──────── Supplied entries
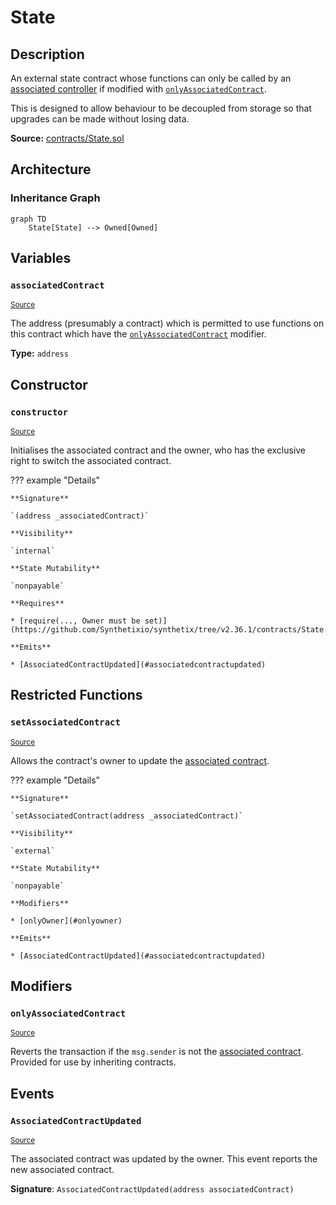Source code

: # State

## Description

An external state contract whose functions can only be called by an [associated controller](#associatedcontract) if modified with [`onlyAssociatedContract`](#onlyassociatedcontract).

This is designed to allow behaviour to be decoupled from storage so that upgrades can be made without losing data.

**Source:** [contracts/State.sol](https://github.com/Synthetixio/synthetix/tree/v2.36.1/contracts/State.sol)

## Architecture

### Inheritance Graph

```mermaid
graph TD
    State[State] --> Owned[Owned]

```

## Variables

### `associatedContract`

<sub>[Source](https://github.com/Synthetixio/synthetix/tree/v2.36.1/contracts/State.sol#L11)</sub>

The address (presumably a contract) which is permitted to use functions on this contract which have the [`onlyAssociatedContract`](#onlyassociatedcontract) modifier.

**Type:** `address`

## Constructor

### `constructor`

<sub>[Source](https://github.com/Synthetixio/synthetix/tree/v2.36.1/contracts/State.sol#L13)</sub>

Initialises the associated contract and the owner, who has the exclusive right to switch the associated contract.

??? example "Details"

    **Signature**

    `(address _associatedContract)`

    **Visibility**

    `internal`

    **State Mutability**

    `nonpayable`

    **Requires**

    * [require(..., Owner must be set)](https://github.com/Synthetixio/synthetix/tree/v2.36.1/contracts/State.sol#L15)

    **Emits**

    * [AssociatedContractUpdated](#associatedcontractupdated)

## Restricted Functions

### `setAssociatedContract`

<sub>[Source](https://github.com/Synthetixio/synthetix/tree/v2.36.1/contracts/State.sol#L24)</sub>

Allows the contract's owner to update the [associated contract](#associatedContract).

??? example "Details"

    **Signature**

    `setAssociatedContract(address _associatedContract)`

    **Visibility**

    `external`

    **State Mutability**

    `nonpayable`

    **Modifiers**

    * [onlyOwner](#onlyowner)

    **Emits**

    * [AssociatedContractUpdated](#associatedcontractupdated)

## Modifiers

### `onlyAssociatedContract`

<sub>[Source](https://github.com/Synthetixio/synthetix/tree/v2.36.1/contracts/State.sol#L31)</sub>

Reverts the transaction if the `msg.sender` is not the [associated contract](#associatedcontract). Provided for use by inheriting contracts.

## Events

### `AssociatedContractUpdated`

<sub>[Source](https://github.com/Synthetixio/synthetix/tree/v2.36.1/contracts/State.sol#L38)</sub>

The associated contract was updated by the owner. This event reports the new associated contract.

**Signature**: `AssociatedContractUpdated(address associatedContract)`

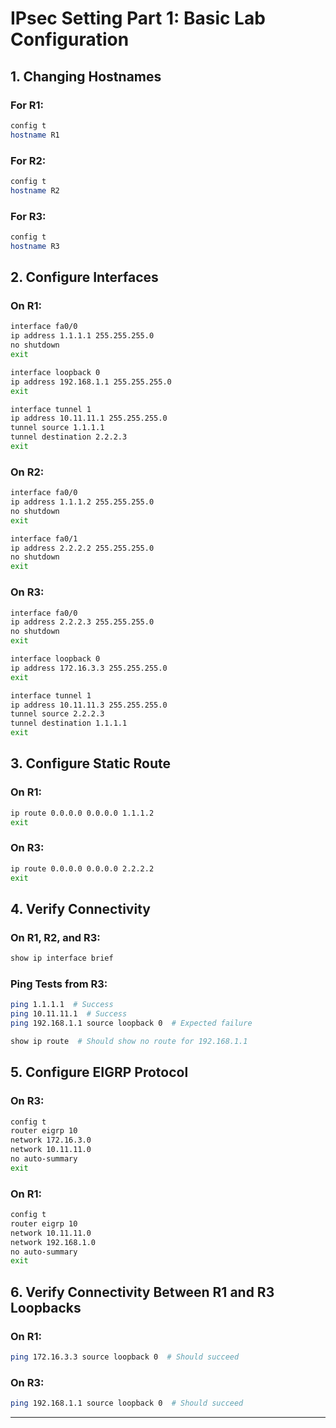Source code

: # IPsec Setting Part 1: Basic Lab Configuration

## 1. Changing Hostnames

### For R1:

```bash
config t
hostname R1
```

### For R2:

```bash
config t
hostname R2
```

### For R3:

```bash
config t
hostname R3
```

## 2. Configure Interfaces

### On R1:

```bash
interface fa0/0
ip address 1.1.1.1 255.255.255.0
no shutdown
exit

interface loopback 0
ip address 192.168.1.1 255.255.255.0
exit

interface tunnel 1
ip address 10.11.11.1 255.255.255.0
tunnel source 1.1.1.1
tunnel destination 2.2.2.3
exit
```

### On R2:

```bash
interface fa0/0
ip address 1.1.1.2 255.255.255.0
no shutdown
exit

interface fa0/1
ip address 2.2.2.2 255.255.255.0
no shutdown
exit
```

### On R3:

```bash
interface fa0/0
ip address 2.2.2.3 255.255.255.0
no shutdown
exit

interface loopback 0
ip address 172.16.3.3 255.255.255.0
exit

interface tunnel 1
ip address 10.11.11.3 255.255.255.0
tunnel source 2.2.2.3
tunnel destination 1.1.1.1
exit
```

## 3. Configure Static Route

### On R1:

```bash
ip route 0.0.0.0 0.0.0.0 1.1.1.2
exit
```

### On R3:

```bash
ip route 0.0.0.0 0.0.0.0 2.2.2.2
exit
```

## 4. Verify Connectivity

### On R1, R2, and R3:

```bash
show ip interface brief
```

### Ping Tests from R3:

```bash
ping 1.1.1.1  # Success
ping 10.11.11.1  # Success
ping 192.168.1.1 source loopback 0  # Expected failure

show ip route  # Should show no route for 192.168.1.1
```

## 5. Configure EIGRP Protocol

### On R3:

```bash
config t
router eigrp 10
network 172.16.3.0
network 10.11.11.0
no auto-summary
exit
```

### On R1:

```bash
config t
router eigrp 10
network 10.11.11.0
network 192.168.1.0
no auto-summary
exit
```

## 6. Verify Connectivity Between R1 and R3 Loopbacks

### On R1:

```bash
ping 172.16.3.3 source loopback 0  # Should succeed
```

### On R3:

```bash
ping 192.168.1.1 source loopback 0  # Should succeed
```

---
────────────────
What you are asked to do:
State the count of lines in the data holding the word "AssociatedContractUpdated", adding nothing to it.

Written response:
4